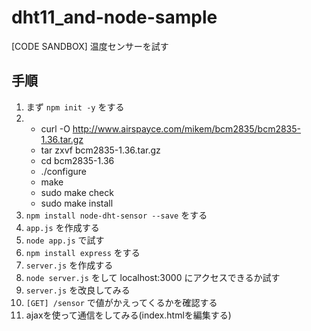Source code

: # dht11_and-node-sample
[CODE SANDBOX] 温度センサーを試す

## 手順

1. まず `npm init -y` をする
2. - curl -O http://www.airspayce.com/mikem/bcm2835/bcm2835-1.36.tar.gz
   - tar zxvf bcm2835-1.36.tar.gz
   - cd bcm2835-1.36
   - ./configure
   - make
   - sudo make check
   - sudo make install
3. `npm install node-dht-sensor --save` をする
4. `app.js` を作成する
5. `node app.js` で試す
6. `npm install express` をする
7. `server.js` を作成する
8. `node server.js` をして localhost:3000 にアクセスできるか試す
9. `server.js` を改良してみる
10. `[GET] /sensor` で値がかえってくるかを確認する
11. ajaxを使って通信をしてみる(index.htmlを編集する)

·····

TASK BRIEF:
For each line of the material that contains "sensor", return a copy.

WRITTEN SOLUTION:
3. `npm install node-dht-sensor --save` をする
10. `[GET] /sensor` で値がかえってくるかを確認する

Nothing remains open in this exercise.